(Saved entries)

....................

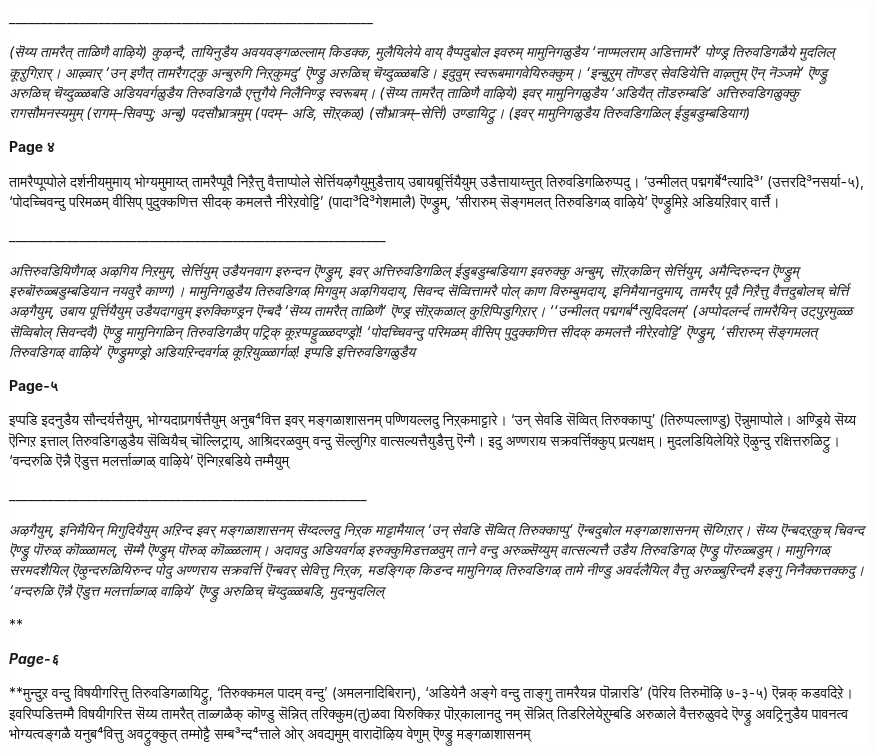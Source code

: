 \_\_\_\_\_\_\_\_\_\_\_\_\_\_\_\_\_\_\_\_\_\_\_\_\_\_\_\_\_\_\_\_\_\_\_\_\_\_\_\_\_\_\_\_\_\_\_\_\_\_\_\_\_\_\_\_\_

 *(सॆय्य तामरैत् ताळिणै वाऴिये) कुऴन्दै, तायिनुडैय अवयवङ्गळल्लाम् किडक्क, मुलैयिलेये वाय् वैप्पदुबोल इवरुम् मामुनिगळुडैय ‘नाण्मलराम् अडित्तामरै’ पोण्ड्र तिरुवडिगळैये मुदलिल् कूऱुगिऱार्। आऴ्वार् ‘उन् इणैत् तामरैगट्कु अन्बुरुगि निऱ्‌कुमदु‘ ऎण्ड्रु अरुळिच् चॆय्दुळ्ळबडि। इदुवुम् स्वरूबमागवेयिरुक्कुम्। ‘इन्बुऱुम् तॊण्डर् सेवडियेत्ति वाऴ्त्तुम् ऎन् नॆञ्जमे’ ऎण्ड्रु अरुळिच् चॆय्दुळ्ळबडि अडियवर्गळुडैय तिरुवडिगळै एत्तुगैये निलैनिण्ड्र स्वरूबम्। (सॆय्य तामरैत् ताळिणै वाऴिये) इवर् मामुनिगळुडैय ‘अडियैत् तॊडरुम्बडि‘ अत्तिरुवडिगळुक्कु रागसौमनस्यमुम् (रागम्–सिवप्पु; अन्बु) पदसौभ्रात्रमुम् (पदम्– अडि, सॊऱ्‌कळ्) (सौभ्रात्रम्–सेर्त्ति) उण्डायिट्रु। (इवर् मामुनिगळुडैय तिरुवडिगळिल् ईडुबडुम्बडियाग)*

**Page ४**

तामरैप्पूप्पोले दर्शनीयमुमाय् भोग्यमुमाय्त् तामरैप्पूवै निऱैत्तु वैत्ताप्पोले सेर्त्तियऴगैयुमुडैत्ताय् उबायबूर्त्तियैयुम् उडैत्तायाय्त्तुत् तिरुवडिगळिरुप्पदु। ‘उन्मीलत् पद्मगर्बे⁴त्यादि³’ (उत्तरदि³नसर्या-५), ‘पोदच्चिवन्दु परिमळम् वीसिप् पुदुक्कणित्त सीदक् कमलत्तै नीरेऱवोट्टि’ (पादा³दि³गेशमालै) ऎण्ड्रुम्, ‘सीरारुम् सॆङ्गमलत् तिरुवडिगळ् वाऴिये’ ऎण्ड्रुमिऱे अडियऱिवार् वार्त्तै।

\_\_\_\_\_\_\_\_\_\_\_\_\_\_\_\_\_\_\_\_\_\_\_\_\_\_\_\_\_\_\_\_\_\_\_\_\_\_\_\_\_\_\_\_\_\_\_\_\_\_\_\_\_\_\_\_\_\_\_

*अत्तिरुवडियिणैगळ् अऴगिय निऱमुम्, सेर्त्तियुम् उडैयनवाग इरुन्दन ऎण्ड्रुम्, इवर् अत्तिरुवडिगळिल् ईडुबडुम्बडियाग इवरुक्कु अन्बुम्, सॊऱ्‌कळिन् सेर्त्तियुम्, अमैन्दिरुन्दन ऎण्ड्रुम् इरुबॊरुळ्बडुम्बडियान नयवुरै काण्ग)। मामुनिगळुडैय तिरुवडिगळ् मिगवुम् अऴगियदाय्, सिवन्द सॆव्वित्तामरै पोल् काण विरुम्बुमदाय्, इनिमैयानदुमाय्, तामरैप् पूवै निऱैत्तु वैत्तदुबोलच् चेर्त्ति अऴगैयुम्, उबाय पूर्त्तियैयुम् उडैयदागवुम् इरुक्किण्ड्रन ऎन्बदै ‘सॆय्य तामरैत् ताळिणै’ ऎण्ड्र सॊऱ्‌कळाल् कुऱिप्पिडुगिऱार्। ‘‘उन्मीलत् पद्मगर्ब⁴त्युदिदलम्‘ (अप्पोदलर्न्द तामरैयिन् उट्पुऱमुळ्ळ सॆव्विबोल् सिवन्दवै) ऎण्ड्रु मामुनिगळिन् तिरुवडिगळैप् पट्रिक् कूऱप्पट्टुळ्ळदण्ड्रो! ‘पोदच्चिवन्दु परिमळम् वीसिप् पुदुक्कणित्त सीदक् कमलत्तै नीरेऱवोट्टि’ ऎण्ड्रुम्, ‘सीरारुम् सॆङ्गमलत् तिरुवडिगळ् वाऴिये’ ऎण्ड्रुमण्ड्रो अडियऱिन्दवर्गळ् कूऱियुळ्ळार्गळ्! इप्पडि इत्तिरुवडिगळुडैय*

**Page-५**

इप्पडि इदनुडैय सौन्दर्यत्तैयुम्, भोग्यदाप्रगर्षत्तैयुम् अनुब⁴वित्त इवर् मङ्गळाशासनम् पण्णियल्लदु निऱ्‌कमाट्टारे। ‘उन् सेवडि सॆव्वित् तिरुक्काप्पु’ (तिरुप्पल्लाण्डु) ऎन्नुमाप्पोले। अण्ड्रिये सॆय्य ऎन्गिऱ इत्ताल् तिरुवडिगळुडैय सॆव्वियैच् चॊल्लिट्राय्, आश्रिदरळवुम् वन्दु सॆल्लुगिऱ वात्सल्यत्तैयुडैत्तु ऎन्गै। इदु अण्णराय सक्रवर्त्तिक्कुप् प्रत्यक्षम्। मुदलडियिलेयिऱे ऎऴुन्दु रक्षित्तरुळिट्रु। ‘वन्दरुळि ऎन्नै ऎडुत्त मलर्त्ताळ्गळ् वाऴिये’ ऎन्गिऱबडिये तम्मैयुम्

\_\_\_\_\_\_\_\_\_\_\_\_\_\_\_\_\_\_\_\_\_\_\_\_\_\_\_\_\_\_\_\_\_\_\_\_\_\_\_\_\_\_\_\_\_\_\_\_\_\_\_\_\_\_\_\_

*अऴगैयुम्, इनिमैयिन् मिगुदियैयुम् अऱिन्द इवर् मङ्गळाशासनम् सॆय्दल्लदु निऱ्‌क माट्टामैयाल् ‘उन् सेवडि सॆव्वित् तिरुक्काप्पु‘ ऎन्बदुबोल मङ्गळाशासनम् सॆय्गिऱार्। सॆय्य ऎन्बदऱ्‌कुच् चिवन्द ऎण्ड्रु पॊरुळ् कॊळ्ळामल्, सॆम्मै ऎण्ड्रुम् पॊरुळ् कॊळ्ळलाम्। अदावदु अडियवर्गळ् इरुक्कुमिडत्तळवुम् ताने वन्दु अरुळ्सॆय्युम् वात्सल्यत्तै उडैय तिरुवडिगळ् ऎण्ड्रु पॊरुळ्बडुम्। मामुनिगळ् सरमदशैयिल् ऎऴुन्दरुळियिरुन्द पोदु अण्णराय सक्रवर्त्ति ऎन्बवर् सेवित्तु निऱ्‌क, मडङ्गिक् किडन्द मामुनिगळ् तिरुवडिगळ् तामे नीण्डु अवर्दलैयिल् वैत्तु अरुळ्बुरिन्दमै इङ्गु निनैक्कत्तक्कदु। ‘वन्दरुळि ऎन्नै ऎडुत्त मलर्त्ताळ्गळ् वाऴिये’ ऎण्ड्रु अरुळिच् चॆय्दुळ्ळबडि, मुदन्मुदलिल्*

**

***Page-६***

**मुन्दुऱ वन्दु विषयीगरित्तु तिरुवडिगळायिट्रु, ‘तिरुक्कमल पादम् वन्दु’ (अमलनादिबिरान्), ‘अडियेनै अङ्गे वन्दु ताङ्गु तामरैयन्न पॊन्नारडि’ (पॆरिय तिरुमॊऴि ७-३-५) ऎन्नक् कडवदिऱे। इवरिप्पडित्तम्मै विषयीगरित्त सॆय्य तामरैत् ताळ्गळैक् कॊण्डु सॆन्नित् तरिक्कुम(तु)ळवा यिरुक्किऱ पॊऱ्‌कालानदु नम् सॆन्नित् तिडरिलेयेऱुम्बडि अरुळाले वैत्तरुळुवदे ऎण्ड्रु अवट्रिनुडैय पावनत्व भोग्यत्वङ्गळै यनुब⁴वित्तु अवट्रुक्कुत् तम्मोट्टै सम्ब³न्द⁴त्ताले ओर् अवद्यमुम् वारादॊऴिय वेणुम् ऎण्ड्रु मङ्गळाशासनम्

....................

*INSTRUCTIONS TO FOLLOW*. For every line of the data above that contains "गमलत", copy that line.

*TASK RESPONSE*.
तामरैप्पूप्पोले दर्शनीयमुमाय् भोग्यमुमाय्त् तामरैप्पूवै निऱैत्तु वैत्ताप्पोले सेर्त्तियऴगैयुमुडैत्ताय् उबायबूर्त्तियैयुम् उडैत्तायाय्त्तुत् तिरुवडिगळिरुप्पदु। ‘उन्मीलत् पद्मगर्बे⁴त्यादि³’ (उत्तरदि³नसर्या-५), ‘पोदच्चिवन्दु परिमळम् वीसिप् पुदुक्कणित्त सीदक् कमलत्तै नीरेऱवोट्टि’ (पादा³दि³गेशमालै) ऎण्ड्रुम्, ‘सीरारुम् सॆङ्गमलत् तिरुवडिगळ् वाऴिये’ ऎण्ड्रुमिऱे अडियऱिवार् वार्त्तै।
*अत्तिरुवडियिणैगळ् अऴगिय निऱमुम्, सेर्त्तियुम् उडैयनवाग इरुन्दन ऎण्ड्रुम्, इवर् अत्तिरुवडिगळिल् ईडुबडुम्बडियाग इवरुक्कु अन्बुम्, सॊऱ्‌कळिन् सेर्त्तियुम्, अमैन्दिरुन्दन ऎण्ड्रुम् इरुबॊरुळ्बडुम्बडियान नयवुरै काण्ग)। मामुनिगळुडैय तिरुवडिगळ् मिगवुम् अऴगियदाय्, सिवन्द सॆव्वित्तामरै पोल् काण विरुम्बुमदाय्, इनिमैयानदुमाय्, तामरैप् पूवै निऱैत्तु वैत्तदुबोलच् चेर्त्ति अऴगैयुम्, उबाय पूर्त्तियैयुम् उडैयदागवुम् इरुक्किण्ड्रन ऎन्बदै ‘सॆय्य तामरैत् ताळिणै’ ऎण्ड्र सॊऱ्‌कळाल् कुऱिप्पिडुगिऱार्। ‘‘उन्मीलत् पद्मगर्ब⁴त्युदिदलम्‘ (अप्पोदलर्न्द तामरैयिन् उट्पुऱमुळ्ळ सॆव्विबोल् सिवन्दवै) ऎण्ड्रु मामुनिगळिन् तिरुवडिगळैप् पट्रिक् कूऱप्पट्टुळ्ळदण्ड्रो! ‘पोदच्चिवन्दु परिमळम् वीसिप् पुदुक्कणित्त सीदक् कमलत्तै नीरेऱवोट्टि’ ऎण्ड्रुम्, ‘सीरारुम् सॆङ्गमलत् तिरुवडिगळ् वाऴिये’ ऎण्ड्रुमण्ड्रो अडियऱिन्दवर्गळ् कूऱियुळ्ळार्गळ्! इप्पडि इत्तिरुवडिगळुडैय*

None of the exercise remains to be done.